**Listed entries**

_____

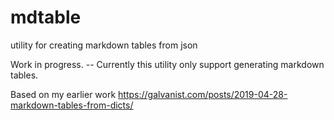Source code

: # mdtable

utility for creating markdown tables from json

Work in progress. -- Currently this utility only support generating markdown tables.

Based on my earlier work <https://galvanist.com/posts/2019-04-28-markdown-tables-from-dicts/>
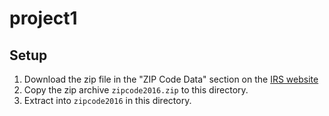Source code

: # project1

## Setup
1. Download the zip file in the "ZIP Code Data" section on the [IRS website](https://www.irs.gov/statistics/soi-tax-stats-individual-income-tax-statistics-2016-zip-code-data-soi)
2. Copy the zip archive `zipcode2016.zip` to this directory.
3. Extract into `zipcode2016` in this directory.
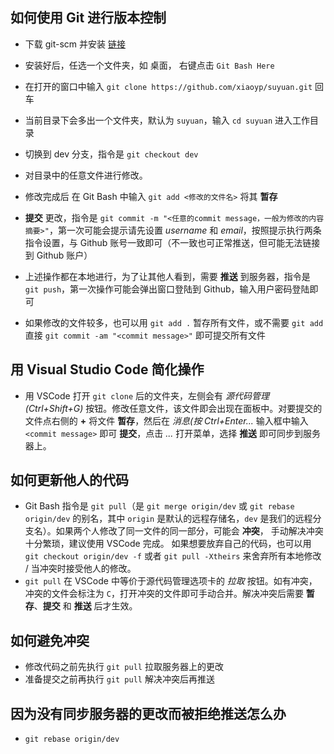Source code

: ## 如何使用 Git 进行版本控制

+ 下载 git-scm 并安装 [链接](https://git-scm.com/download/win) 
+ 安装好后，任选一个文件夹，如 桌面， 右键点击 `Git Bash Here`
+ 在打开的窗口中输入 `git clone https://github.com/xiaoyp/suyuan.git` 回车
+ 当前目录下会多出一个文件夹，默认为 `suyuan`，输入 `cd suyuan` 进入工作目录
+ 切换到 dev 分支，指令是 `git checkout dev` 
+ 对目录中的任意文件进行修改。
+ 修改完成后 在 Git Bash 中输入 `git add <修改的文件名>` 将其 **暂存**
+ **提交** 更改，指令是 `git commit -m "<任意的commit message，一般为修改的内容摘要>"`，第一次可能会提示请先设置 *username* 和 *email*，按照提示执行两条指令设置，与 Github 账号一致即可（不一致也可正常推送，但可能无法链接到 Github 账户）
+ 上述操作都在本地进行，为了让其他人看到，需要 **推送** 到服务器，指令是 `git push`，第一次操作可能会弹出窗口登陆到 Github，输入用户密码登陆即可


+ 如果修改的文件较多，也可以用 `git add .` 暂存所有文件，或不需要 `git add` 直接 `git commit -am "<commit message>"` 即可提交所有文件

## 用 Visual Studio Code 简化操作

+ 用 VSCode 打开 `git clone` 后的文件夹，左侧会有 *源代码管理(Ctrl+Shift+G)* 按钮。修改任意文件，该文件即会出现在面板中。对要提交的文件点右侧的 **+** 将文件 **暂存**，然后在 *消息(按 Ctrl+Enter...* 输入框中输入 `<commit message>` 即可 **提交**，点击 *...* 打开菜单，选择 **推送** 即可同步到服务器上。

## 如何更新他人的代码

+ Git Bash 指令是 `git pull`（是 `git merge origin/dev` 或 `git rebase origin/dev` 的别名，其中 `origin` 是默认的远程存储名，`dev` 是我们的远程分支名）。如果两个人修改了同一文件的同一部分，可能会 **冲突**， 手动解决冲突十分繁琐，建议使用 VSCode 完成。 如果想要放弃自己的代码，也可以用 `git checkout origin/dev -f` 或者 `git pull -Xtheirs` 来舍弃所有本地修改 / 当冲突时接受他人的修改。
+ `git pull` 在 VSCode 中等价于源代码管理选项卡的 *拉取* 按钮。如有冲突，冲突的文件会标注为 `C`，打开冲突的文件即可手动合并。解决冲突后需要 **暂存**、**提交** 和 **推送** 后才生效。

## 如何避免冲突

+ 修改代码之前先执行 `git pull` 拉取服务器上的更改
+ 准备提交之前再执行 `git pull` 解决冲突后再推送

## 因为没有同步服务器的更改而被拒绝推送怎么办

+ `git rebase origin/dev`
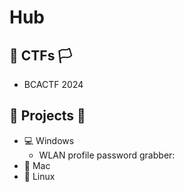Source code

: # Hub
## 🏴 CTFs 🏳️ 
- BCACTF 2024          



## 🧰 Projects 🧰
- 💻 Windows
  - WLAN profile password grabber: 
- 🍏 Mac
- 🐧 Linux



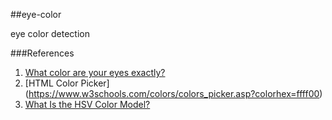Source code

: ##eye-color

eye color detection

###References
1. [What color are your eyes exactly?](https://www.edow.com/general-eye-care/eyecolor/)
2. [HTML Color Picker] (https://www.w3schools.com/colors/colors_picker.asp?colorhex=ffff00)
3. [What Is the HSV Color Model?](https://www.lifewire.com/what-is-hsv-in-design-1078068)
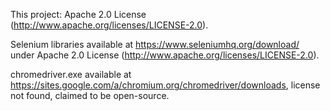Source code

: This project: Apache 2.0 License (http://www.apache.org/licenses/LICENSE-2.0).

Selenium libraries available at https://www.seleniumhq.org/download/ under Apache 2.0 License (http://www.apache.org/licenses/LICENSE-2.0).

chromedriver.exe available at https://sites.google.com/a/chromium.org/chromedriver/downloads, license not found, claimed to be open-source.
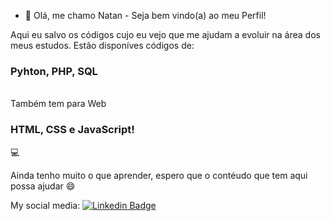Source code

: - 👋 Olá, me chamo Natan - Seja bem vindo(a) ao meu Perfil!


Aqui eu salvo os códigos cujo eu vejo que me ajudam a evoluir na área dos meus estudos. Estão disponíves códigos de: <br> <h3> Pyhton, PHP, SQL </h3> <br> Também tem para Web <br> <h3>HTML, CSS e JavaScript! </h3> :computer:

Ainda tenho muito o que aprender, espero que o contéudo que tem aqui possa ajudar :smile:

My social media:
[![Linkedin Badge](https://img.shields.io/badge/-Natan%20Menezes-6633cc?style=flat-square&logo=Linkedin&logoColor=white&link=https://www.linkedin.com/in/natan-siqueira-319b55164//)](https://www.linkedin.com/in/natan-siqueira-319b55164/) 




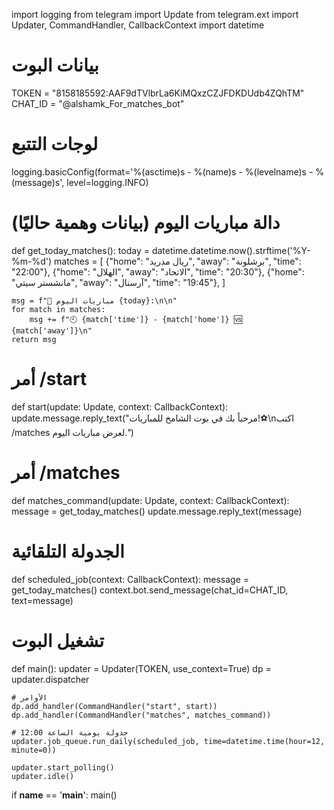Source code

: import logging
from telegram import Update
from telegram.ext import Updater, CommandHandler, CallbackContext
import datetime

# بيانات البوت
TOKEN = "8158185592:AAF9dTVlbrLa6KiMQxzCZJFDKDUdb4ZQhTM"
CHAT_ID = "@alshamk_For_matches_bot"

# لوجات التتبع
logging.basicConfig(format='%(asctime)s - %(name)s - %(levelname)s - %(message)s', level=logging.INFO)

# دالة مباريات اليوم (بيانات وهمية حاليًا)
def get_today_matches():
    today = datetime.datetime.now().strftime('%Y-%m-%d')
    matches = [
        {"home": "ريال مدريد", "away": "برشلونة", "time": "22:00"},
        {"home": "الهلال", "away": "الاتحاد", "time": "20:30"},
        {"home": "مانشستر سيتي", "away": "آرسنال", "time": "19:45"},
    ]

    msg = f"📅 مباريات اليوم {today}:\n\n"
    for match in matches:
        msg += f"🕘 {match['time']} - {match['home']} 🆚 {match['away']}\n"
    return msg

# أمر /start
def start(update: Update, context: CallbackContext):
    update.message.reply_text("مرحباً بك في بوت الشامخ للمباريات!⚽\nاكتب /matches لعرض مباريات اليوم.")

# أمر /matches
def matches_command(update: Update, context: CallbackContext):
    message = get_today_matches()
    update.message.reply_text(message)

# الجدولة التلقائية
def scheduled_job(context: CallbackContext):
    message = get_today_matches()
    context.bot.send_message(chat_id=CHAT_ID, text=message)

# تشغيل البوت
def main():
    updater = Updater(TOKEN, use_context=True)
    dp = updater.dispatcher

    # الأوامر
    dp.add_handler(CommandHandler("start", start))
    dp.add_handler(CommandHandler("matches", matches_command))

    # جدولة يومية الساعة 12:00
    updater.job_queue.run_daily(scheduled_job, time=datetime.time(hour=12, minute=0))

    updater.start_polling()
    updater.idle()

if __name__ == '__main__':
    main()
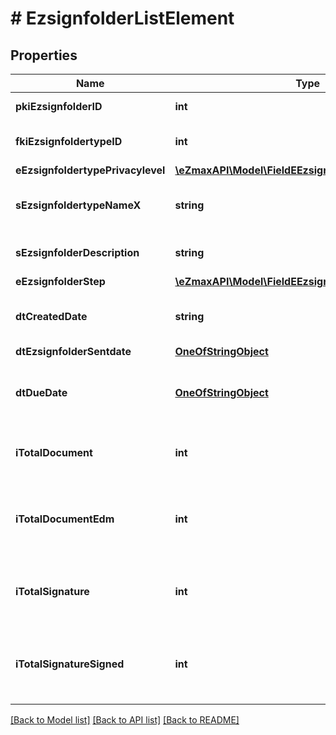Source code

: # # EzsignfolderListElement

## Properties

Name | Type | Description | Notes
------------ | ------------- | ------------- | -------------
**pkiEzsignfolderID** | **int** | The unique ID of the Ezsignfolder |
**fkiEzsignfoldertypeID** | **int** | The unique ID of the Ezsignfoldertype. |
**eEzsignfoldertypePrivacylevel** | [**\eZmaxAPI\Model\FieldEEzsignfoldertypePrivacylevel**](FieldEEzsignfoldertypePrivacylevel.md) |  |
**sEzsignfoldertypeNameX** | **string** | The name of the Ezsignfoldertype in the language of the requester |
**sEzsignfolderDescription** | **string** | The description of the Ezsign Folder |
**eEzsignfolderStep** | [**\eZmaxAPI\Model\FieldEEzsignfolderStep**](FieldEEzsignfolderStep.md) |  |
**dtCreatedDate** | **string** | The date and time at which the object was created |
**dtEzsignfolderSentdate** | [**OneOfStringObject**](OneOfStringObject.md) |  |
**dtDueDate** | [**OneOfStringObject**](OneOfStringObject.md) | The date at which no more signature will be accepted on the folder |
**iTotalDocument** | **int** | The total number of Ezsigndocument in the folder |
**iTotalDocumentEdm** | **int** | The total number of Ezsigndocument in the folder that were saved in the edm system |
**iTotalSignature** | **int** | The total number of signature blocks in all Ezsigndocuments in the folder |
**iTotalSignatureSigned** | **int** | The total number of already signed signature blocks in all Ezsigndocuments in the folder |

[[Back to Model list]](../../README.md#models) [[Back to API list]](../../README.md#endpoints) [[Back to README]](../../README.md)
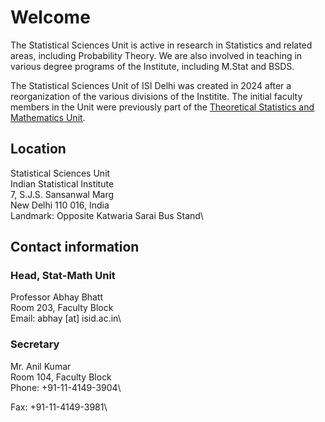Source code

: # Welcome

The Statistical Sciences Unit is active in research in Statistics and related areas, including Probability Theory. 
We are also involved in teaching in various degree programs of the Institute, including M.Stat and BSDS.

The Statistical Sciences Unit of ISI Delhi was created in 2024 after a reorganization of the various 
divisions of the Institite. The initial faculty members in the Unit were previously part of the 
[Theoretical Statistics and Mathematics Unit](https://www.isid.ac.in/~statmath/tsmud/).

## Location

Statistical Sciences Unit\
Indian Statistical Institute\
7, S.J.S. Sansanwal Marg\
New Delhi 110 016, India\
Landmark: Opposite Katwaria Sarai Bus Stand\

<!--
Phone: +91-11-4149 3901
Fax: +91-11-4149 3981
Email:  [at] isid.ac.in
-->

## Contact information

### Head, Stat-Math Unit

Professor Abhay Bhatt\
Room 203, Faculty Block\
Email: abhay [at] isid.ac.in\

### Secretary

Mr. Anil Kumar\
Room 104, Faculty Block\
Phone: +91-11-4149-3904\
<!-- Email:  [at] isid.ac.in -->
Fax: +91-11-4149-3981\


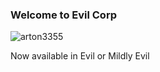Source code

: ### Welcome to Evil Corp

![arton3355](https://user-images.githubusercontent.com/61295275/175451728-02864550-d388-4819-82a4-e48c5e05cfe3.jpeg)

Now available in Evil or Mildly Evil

_____

**Problem to solve**
Pull out every line above that holds the word "away".

**Expected output**
        {"home": "ريال مدريد", "away": "برشلونة", "time": "22:00"},
        {"home": "الهلال", "away": "الاتحاد", "time": "20:30"},
        {"home": "مانشستر سيتي", "away": "آرسنال", "time": "19:45"},
        msg += f"🕘 {match['time']} - {match['home']} 🆚 {match['away']}\n"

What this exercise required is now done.